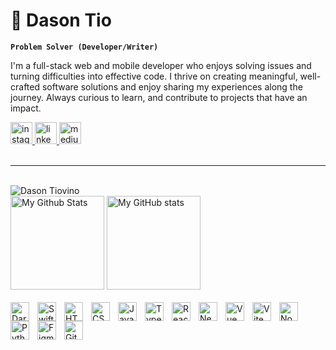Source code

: # 🍙 Dason Tio

**`Problem Solver (Developer/Writer)`**

I'm a full-stack web and mobile developer who enjoys solving issues and turning difficulties into effective code. I thrive on creating meaningful, well-crafted software solutions and enjoy sharing my experiences along the journey. Always curious to learn, and contribute to projects that have an impact.

<div>
  <a href="https://www.instagram.com/dasontio/" target="_blank">
    <img src="https://img.shields.io/static/v1?message=Instagram&logo=instagram&label=&color=E4405F&logoColor=white&labelColor=&style=for-the-badge" height="35" alt="instagram logo"  />
  </a>
  <a href="https://www.linkedin.com/in/dason-tiovino/" target="_blank">
    <img src="https://img.shields.io/static/v1?message=LinkedIn&logo=linkedin&label=&color=0967C2&logoColor=white&labelColor=&style=for-the-badge" height="35" alt="linked in logo"  />
  </a>
  <a href="https://www.medium.com/@d4sontiovino" target="_blank">
    <img src="https://img.shields.io/static/v1?message=Medium&logo=medium&label=&color=1d1d1d&logoColor=white&labelColor=&style=for-the-badge" height="35" alt="medium logo"  />
  </a>
</div>
<br />

---

<br />

<div style="clear: both;">
    <img src="https://github-readme-streak-stats.herokuapp.com/?user=DasonTio&" alt="Dason Tiovino" />
</div>

<div style="clear: both;">
    <img alt="My Github Stats" src="https://github-readme-stats.vercel.app/api/top-langs?username=DasonTio&locale=en&hide_title=false&layout=compact&card_width=320&langs_count=5&hide_border=false" height="150" />
    <img alt="My GitHub stats" src="https://github-readme-stats.vercel.app/api?username=DasonTio"  height="150">
</div>

<br />

<div style="clear: both;">
  <img align="left" alt="Dart" width="30px" style="padding-right:10px;" src="https://cdn.jsdelivr.net/gh/devicons/devicon@latest/icons/dart/dart-original.svg" />
  <img align="left" alt="Swift" width="30px" style="padding-right:10px;" src="https://cdn.jsdelivr.net/gh/devicons/devicon@latest/icons/swift/swift-original.svg" />
  <img align="left" alt="HTML" width="30px" style="padding-right:10px;" src="https://cdn.jsdelivr.net/gh/devicons/devicon/icons/html5/html5-plain.svg" />
  <img align="left" alt="CSS" width="30px" style="padding-right:10px;" src="https://cdn.jsdelivr.net/gh/devicons/devicon/icons/css3/css3-plain.svg" />
  <img align="left" alt="JavaScript" width="30px" style="padding-right:10px;" src="https://cdn.jsdelivr.net/gh/devicons/devicon/icons/javascript/javascript-plain.svg" />
  <img align="left" alt="TypeScript" width="30px" style="padding-right:10px;" src="https://cdn.jsdelivr.net/gh/devicons/devicon/icons/typescript/typescript-plain.svg" />
  <img align="left" alt="React" width="30px" style="padding-right:10px;" src="https://cdn.jsdelivr.net/gh/devicons/devicon/icons/react/react-original.svg" />
  <img align="left" alt="Next" width="30px" style="padding-right:10px;" src="https://cdn.jsdelivr.net/gh/devicons/devicon@latest/icons/nextjs/nextjs-plain.svg" />
  <img align="left" alt="Vue" width="30px" style="padding-right:10px;" src="https://cdn.jsdelivr.net/gh/devicons/devicon@latest/icons/vuejs/vuejs-original.svg" />
  <img align="left" alt="Vite" width="30px" style="padding-right:10px;" src="https://cdn.jsdelivr.net/gh/devicons/devicon@latest/icons/vitejs/vitejs-original.svg" />
  <img align="left" alt="NodeJS" width="30px" style="padding-right:10px;" src="https://cdn.jsdelivr.net/gh/devicons/devicon/icons/nodejs/nodejs-original.svg" />
  <img align="left" alt="Python" width="30px" style="padding-right:10px;" src="https://cdn.jsdelivr.net/gh/devicons/devicon@latest/icons/python/python-original.svg" />
  <img align="left" alt="Figma" width="30px" style="padding-right:10px;" src="https://cdn.jsdelivr.net/gh/devicons/devicon@latest/icons/figma/figma-original.svg" />          
  <img align="left" alt="Git" width="30px" style="padding-right:10px;" src="https://cdn.jsdelivr.net/gh/devicons/devicon/icons/git/git-original.svg" />
</div>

# # #

Whenever a line in the data holds "linkedin", copy that line.

**Solved exercise:**
  <a href="https://www.linkedin.com/in/dason-tiovino/" target="_blank">
    <img src="https://img.shields.io/static/v1?message=LinkedIn&logo=linkedin&label=&color=0967C2&logoColor=white&labelColor=&style=for-the-badge" height="35" alt="linked in logo"  />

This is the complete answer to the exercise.